WHAT THIS TASK INVOLVES
Repeat the records below word for word, but start at the line that contains "在这一切的事上约伯并未犯罪，也没有指责神行事愚妄。", stop after the last line, and include nothing else.
=====
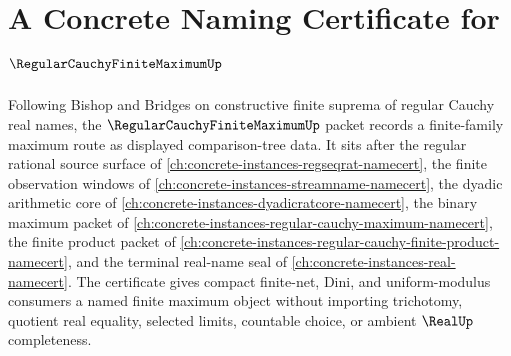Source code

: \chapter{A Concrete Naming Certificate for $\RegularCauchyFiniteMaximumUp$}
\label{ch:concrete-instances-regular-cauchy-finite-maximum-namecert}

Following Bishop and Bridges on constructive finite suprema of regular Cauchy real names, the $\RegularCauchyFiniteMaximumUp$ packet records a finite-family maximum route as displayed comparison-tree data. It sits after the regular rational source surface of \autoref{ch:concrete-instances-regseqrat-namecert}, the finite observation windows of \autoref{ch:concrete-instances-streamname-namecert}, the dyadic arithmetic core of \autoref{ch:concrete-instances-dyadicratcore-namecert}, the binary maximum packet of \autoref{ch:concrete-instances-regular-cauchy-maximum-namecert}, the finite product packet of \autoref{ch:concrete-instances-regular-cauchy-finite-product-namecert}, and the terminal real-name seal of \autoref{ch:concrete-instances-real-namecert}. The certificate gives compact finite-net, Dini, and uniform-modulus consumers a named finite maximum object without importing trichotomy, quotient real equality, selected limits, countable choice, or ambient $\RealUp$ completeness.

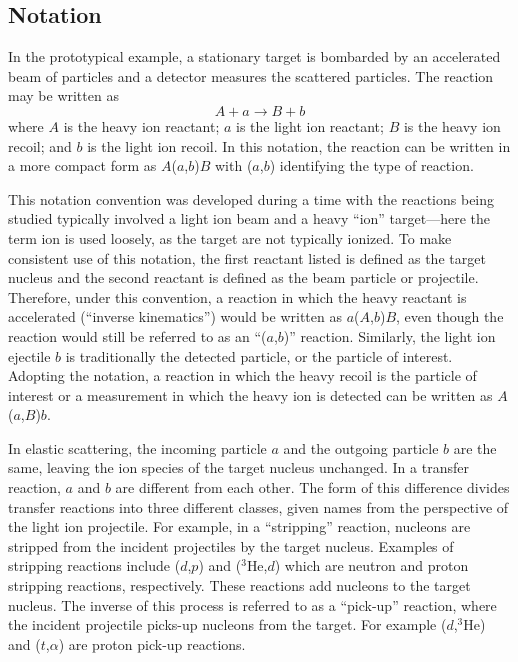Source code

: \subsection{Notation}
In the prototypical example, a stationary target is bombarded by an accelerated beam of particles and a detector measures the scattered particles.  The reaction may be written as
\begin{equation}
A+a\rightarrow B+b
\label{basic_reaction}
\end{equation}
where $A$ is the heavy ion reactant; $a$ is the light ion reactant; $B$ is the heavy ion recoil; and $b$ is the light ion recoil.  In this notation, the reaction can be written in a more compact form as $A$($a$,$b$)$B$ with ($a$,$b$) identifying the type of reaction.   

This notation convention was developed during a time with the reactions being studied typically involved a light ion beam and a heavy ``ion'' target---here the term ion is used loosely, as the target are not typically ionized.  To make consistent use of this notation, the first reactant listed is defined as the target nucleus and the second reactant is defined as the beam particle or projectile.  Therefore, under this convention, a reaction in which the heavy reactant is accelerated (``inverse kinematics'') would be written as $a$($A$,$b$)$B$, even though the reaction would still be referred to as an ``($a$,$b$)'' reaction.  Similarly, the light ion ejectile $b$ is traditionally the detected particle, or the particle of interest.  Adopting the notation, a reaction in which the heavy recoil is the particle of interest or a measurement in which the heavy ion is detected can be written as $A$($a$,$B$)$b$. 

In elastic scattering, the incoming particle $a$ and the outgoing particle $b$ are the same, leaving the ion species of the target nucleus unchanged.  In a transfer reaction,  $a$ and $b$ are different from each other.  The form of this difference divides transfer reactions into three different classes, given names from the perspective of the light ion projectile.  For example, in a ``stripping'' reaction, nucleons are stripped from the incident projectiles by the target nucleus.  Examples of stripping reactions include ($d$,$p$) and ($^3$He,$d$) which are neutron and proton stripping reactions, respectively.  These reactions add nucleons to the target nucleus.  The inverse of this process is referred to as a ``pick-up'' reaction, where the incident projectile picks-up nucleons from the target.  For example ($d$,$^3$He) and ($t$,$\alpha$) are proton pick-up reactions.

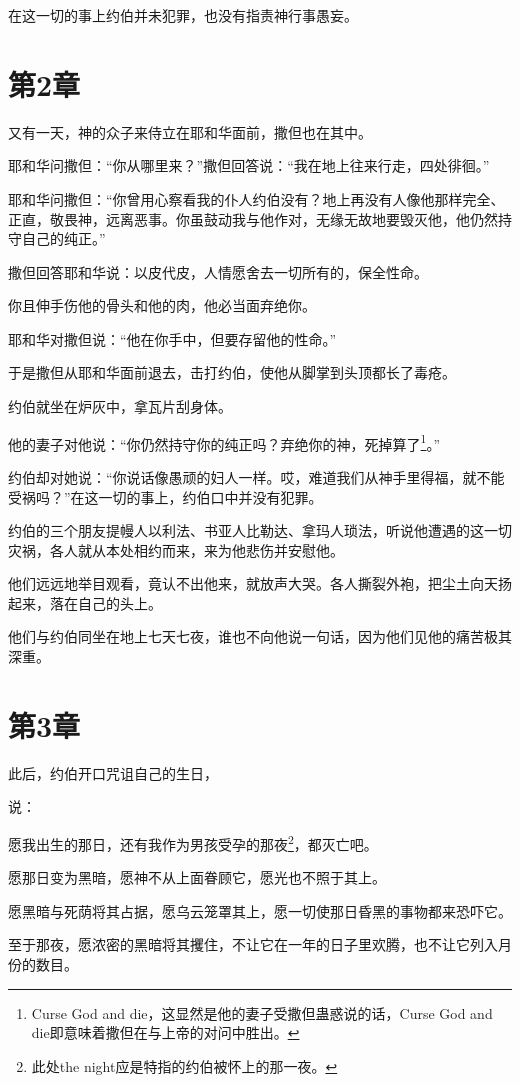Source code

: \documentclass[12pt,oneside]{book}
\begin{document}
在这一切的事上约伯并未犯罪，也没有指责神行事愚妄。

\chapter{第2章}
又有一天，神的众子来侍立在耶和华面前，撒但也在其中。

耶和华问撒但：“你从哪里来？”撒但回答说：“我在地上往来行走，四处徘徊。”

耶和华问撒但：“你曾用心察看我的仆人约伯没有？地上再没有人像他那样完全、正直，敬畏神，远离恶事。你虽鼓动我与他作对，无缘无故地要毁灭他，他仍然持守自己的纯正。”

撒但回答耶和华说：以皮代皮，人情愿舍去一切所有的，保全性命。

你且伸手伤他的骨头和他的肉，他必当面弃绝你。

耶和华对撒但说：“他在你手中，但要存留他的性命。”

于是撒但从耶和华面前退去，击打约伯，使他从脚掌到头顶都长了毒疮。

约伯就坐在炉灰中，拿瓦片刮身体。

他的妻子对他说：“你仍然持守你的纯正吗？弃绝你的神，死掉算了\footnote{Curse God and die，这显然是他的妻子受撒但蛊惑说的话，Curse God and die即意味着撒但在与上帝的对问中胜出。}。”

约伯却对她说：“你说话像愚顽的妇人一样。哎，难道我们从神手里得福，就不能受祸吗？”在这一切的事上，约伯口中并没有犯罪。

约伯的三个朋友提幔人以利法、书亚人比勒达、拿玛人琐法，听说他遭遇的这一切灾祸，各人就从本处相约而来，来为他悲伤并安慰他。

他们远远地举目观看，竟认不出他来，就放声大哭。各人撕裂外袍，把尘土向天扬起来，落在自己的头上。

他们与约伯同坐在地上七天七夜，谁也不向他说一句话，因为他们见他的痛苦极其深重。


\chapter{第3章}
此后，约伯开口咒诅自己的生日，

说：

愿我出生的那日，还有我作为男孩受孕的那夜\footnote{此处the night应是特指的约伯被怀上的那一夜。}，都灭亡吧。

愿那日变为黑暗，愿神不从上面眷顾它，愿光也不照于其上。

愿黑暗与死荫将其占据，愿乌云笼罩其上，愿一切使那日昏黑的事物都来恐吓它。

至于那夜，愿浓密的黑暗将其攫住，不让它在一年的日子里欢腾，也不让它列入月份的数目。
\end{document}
=====
SOLUTION TO THE PROBLEM
在这一切的事上约伯并未犯罪，也没有指责神行事愚妄。

\chapter{第2章}
又有一天，神的众子来侍立在耶和华面前，撒但也在其中。

耶和华问撒但：“你从哪里来？”撒但回答说：“我在地上往来行走，四处徘徊。”

耶和华问撒但：“你曾用心察看我的仆人约伯没有？地上再没有人像他那样完全、正直，敬畏神，远离恶事。你虽鼓动我与他作对，无缘无故地要毁灭他，他仍然持守自己的纯正。”

撒但回答耶和华说：以皮代皮，人情愿舍去一切所有的，保全性命。

你且伸手伤他的骨头和他的肉，他必当面弃绝你。

耶和华对撒但说：“他在你手中，但要存留他的性命。”

于是撒但从耶和华面前退去，击打约伯，使他从脚掌到头顶都长了毒疮。

约伯就坐在炉灰中，拿瓦片刮身体。

他的妻子对他说：“你仍然持守你的纯正吗？弃绝你的神，死掉算了\footnote{Curse God and die，这显然是他的妻子受撒但蛊惑说的话，Curse God and die即意味着撒但在与上帝的对问中胜出。}。”

约伯却对她说：“你说话像愚顽的妇人一样。哎，难道我们从神手里得福，就不能受祸吗？”在这一切的事上，约伯口中并没有犯罪。

约伯的三个朋友提幔人以利法、书亚人比勒达、拿玛人琐法，听说他遭遇的这一切灾祸，各人就从本处相约而来，来为他悲伤并安慰他。

他们远远地举目观看，竟认不出他来，就放声大哭。各人撕裂外袍，把尘土向天扬起来，落在自己的头上。

他们与约伯同坐在地上七天七夜，谁也不向他说一句话，因为他们见他的痛苦极其深重。


\chapter{第3章}
此后，约伯开口咒诅自己的生日，

说：

愿我出生的那日，还有我作为男孩受孕的那夜\footnote{此处the night应是特指的约伯被怀上的那一夜。}，都灭亡吧。

愿那日变为黑暗，愿神不从上面眷顾它，愿光也不照于其上。

愿黑暗与死荫将其占据，愿乌云笼罩其上，愿一切使那日昏黑的事物都来恐吓它。

至于那夜，愿浓密的黑暗将其攫住，不让它在一年的日子里欢腾，也不让它列入月份的数目。
\end{document}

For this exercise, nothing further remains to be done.